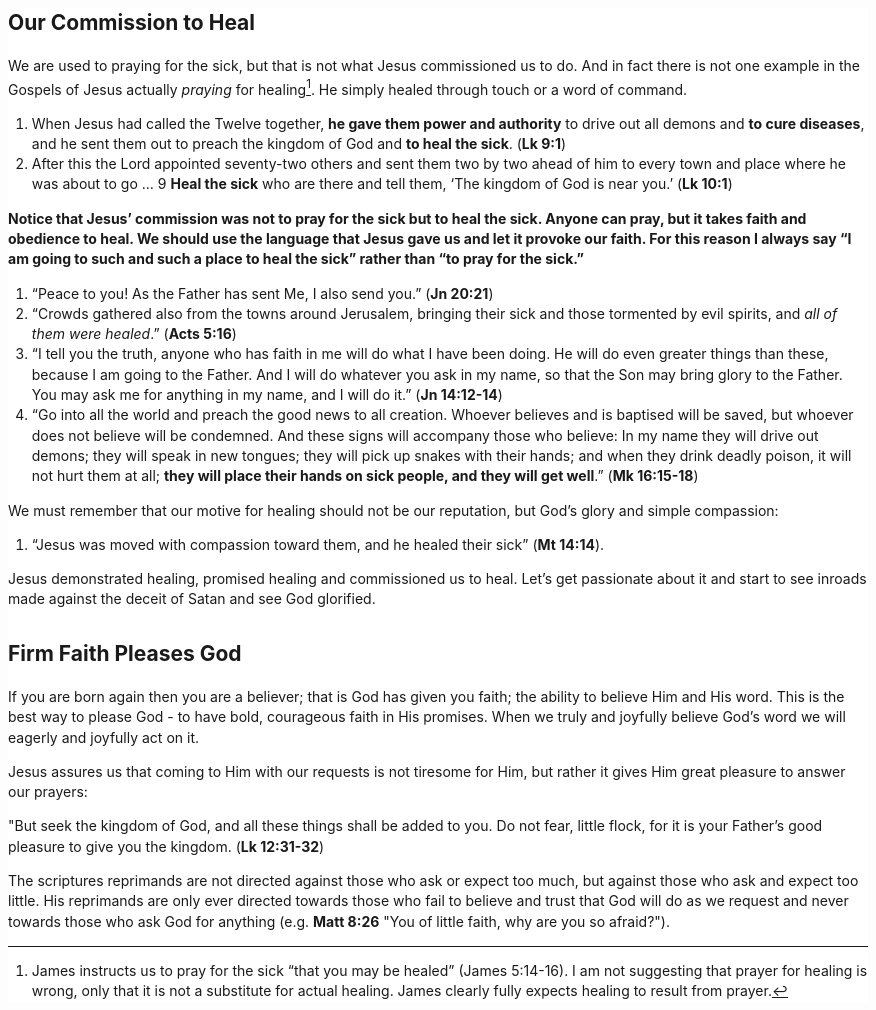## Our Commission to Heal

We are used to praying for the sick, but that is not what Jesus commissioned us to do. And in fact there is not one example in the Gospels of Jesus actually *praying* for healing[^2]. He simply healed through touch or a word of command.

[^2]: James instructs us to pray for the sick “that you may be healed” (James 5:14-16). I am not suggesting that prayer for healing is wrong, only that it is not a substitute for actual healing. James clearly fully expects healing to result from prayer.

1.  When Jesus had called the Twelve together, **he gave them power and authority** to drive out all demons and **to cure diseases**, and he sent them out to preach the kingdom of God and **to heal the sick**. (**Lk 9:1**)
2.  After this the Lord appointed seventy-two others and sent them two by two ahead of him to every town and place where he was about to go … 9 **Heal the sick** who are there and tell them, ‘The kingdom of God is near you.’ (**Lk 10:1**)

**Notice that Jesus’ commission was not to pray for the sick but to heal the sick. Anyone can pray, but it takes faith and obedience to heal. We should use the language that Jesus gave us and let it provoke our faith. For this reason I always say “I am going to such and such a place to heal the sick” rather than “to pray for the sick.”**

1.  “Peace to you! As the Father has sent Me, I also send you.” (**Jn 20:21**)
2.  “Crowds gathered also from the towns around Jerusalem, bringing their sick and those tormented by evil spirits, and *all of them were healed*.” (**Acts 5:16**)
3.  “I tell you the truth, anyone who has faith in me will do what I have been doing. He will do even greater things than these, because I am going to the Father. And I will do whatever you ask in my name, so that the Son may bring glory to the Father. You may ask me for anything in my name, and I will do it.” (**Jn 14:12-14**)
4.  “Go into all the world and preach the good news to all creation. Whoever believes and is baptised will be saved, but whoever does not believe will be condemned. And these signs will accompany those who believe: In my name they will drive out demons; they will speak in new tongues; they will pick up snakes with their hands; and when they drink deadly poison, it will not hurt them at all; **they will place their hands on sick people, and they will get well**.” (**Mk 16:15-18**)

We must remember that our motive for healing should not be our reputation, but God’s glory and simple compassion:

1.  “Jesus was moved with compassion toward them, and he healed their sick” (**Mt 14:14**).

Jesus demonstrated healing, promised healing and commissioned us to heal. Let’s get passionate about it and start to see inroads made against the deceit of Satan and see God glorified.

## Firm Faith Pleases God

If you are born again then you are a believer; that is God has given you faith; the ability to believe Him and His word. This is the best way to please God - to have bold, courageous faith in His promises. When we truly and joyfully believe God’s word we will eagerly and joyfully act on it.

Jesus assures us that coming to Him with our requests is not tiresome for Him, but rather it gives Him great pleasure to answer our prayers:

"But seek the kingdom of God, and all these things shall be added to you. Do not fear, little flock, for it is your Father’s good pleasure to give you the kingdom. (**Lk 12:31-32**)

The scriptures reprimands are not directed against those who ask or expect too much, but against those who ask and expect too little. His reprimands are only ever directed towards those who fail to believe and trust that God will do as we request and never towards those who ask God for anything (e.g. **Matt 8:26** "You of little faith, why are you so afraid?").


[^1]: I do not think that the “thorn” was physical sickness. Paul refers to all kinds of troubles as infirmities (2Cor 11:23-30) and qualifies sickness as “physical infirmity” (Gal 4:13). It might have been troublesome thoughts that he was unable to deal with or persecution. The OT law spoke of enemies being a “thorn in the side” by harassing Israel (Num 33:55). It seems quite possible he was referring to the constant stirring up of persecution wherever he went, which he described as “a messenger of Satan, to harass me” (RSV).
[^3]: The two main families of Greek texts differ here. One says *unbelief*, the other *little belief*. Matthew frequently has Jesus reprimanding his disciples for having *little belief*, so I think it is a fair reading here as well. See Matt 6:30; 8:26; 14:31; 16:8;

## [Work instruction]
Could the data above be returned in full, exactly, with every image left out?

## [Answer for this exercise]
## Our Commission to Heal

We are used to praying for the sick, but that is not what Jesus commissioned us to do. And in fact there is not one example in the Gospels of Jesus actually *praying* for healing[^2]. He simply healed through touch or a word of command.

[^2]: James instructs us to pray for the sick “that you may be healed” (James 5:14-16). I am not suggesting that prayer for healing is wrong, only that it is not a substitute for actual healing. James clearly fully expects healing to result from prayer.

1.  When Jesus had called the Twelve together, **he gave them power and authority** to drive out all demons and **to cure diseases**, and he sent them out to preach the kingdom of God and **to heal the sick**. (**Lk 9:1**)
2.  After this the Lord appointed seventy-two others and sent them two by two ahead of him to every town and place where he was about to go … 9 **Heal the sick** who are there and tell them, ‘The kingdom of God is near you.’ (**Lk 10:1**)

**Notice that Jesus’ commission was not to pray for the sick but to heal the sick. Anyone can pray, but it takes faith and obedience to heal. We should use the language that Jesus gave us and let it provoke our faith. For this reason I always say “I am going to such and such a place to heal the sick” rather than “to pray for the sick.”**

1.  “Peace to you! As the Father has sent Me, I also send you.” (**Jn 20:21**)
2.  “Crowds gathered also from the towns around Jerusalem, bringing their sick and those tormented by evil spirits, and *all of them were healed*.” (**Acts 5:16**)
3.  “I tell you the truth, anyone who has faith in me will do what I have been doing. He will do even greater things than these, because I am going to the Father. And I will do whatever you ask in my name, so that the Son may bring glory to the Father. You may ask me for anything in my name, and I will do it.” (**Jn 14:12-14**)
4.  “Go into all the world and preach the good news to all creation. Whoever believes and is baptised will be saved, but whoever does not believe will be condemned. And these signs will accompany those who believe: In my name they will drive out demons; they will speak in new tongues; they will pick up snakes with their hands; and when they drink deadly poison, it will not hurt them at all; **they will place their hands on sick people, and they will get well**.” (**Mk 16:15-18**)

We must remember that our motive for healing should not be our reputation, but God’s glory and simple compassion:

1.  “Jesus was moved with compassion toward them, and he healed their sick” (**Mt 14:14**).

Jesus demonstrated healing, promised healing and commissioned us to heal. Let’s get passionate about it and start to see inroads made against the deceit of Satan and see God glorified.

## Firm Faith Pleases God

If you are born again then you are a believer; that is God has given you faith; the ability to believe Him and His word. This is the best way to please God - to have bold, courageous faith in His promises. When we truly and joyfully believe God’s word we will eagerly and joyfully act on it.

Jesus assures us that coming to Him with our requests is not tiresome for Him, but rather it gives Him great pleasure to answer our prayers:

"But seek the kingdom of God, and all these things shall be added to you. Do not fear, little flock, for it is your Father’s good pleasure to give you the kingdom. (**Lk 12:31-32**)

The scriptures reprimands are not directed against those who ask or expect too much, but against those who ask and expect too little. His reprimands are only ever directed towards those who fail to believe and trust that God will do as we request and never towards those who ask God for anything (e.g. **Matt 8:26** "You of little faith, why are you so afraid?").


[^1]: I do not think that the “thorn” was physical sickness. Paul refers to all kinds of troubles as infirmities (2Cor 11:23-30) and qualifies sickness as “physical infirmity” (Gal 4:13). It might have been troublesome thoughts that he was unable to deal with or persecution. The OT law spoke of enemies being a “thorn in the side” by harassing Israel (Num 33:55). It seems quite possible he was referring to the constant stirring up of persecution wherever he went, which he described as “a messenger of Satan, to harass me” (RSV).
[^3]: The two main families of Greek texts differ here. One says *unbelief*, the other *little belief*. Matthew frequently has Jesus reprimanding his disciples for having *little belief*, so I think it is a fair reading here as well. See Matt 6:30; 8:26; 14:31; 16:8;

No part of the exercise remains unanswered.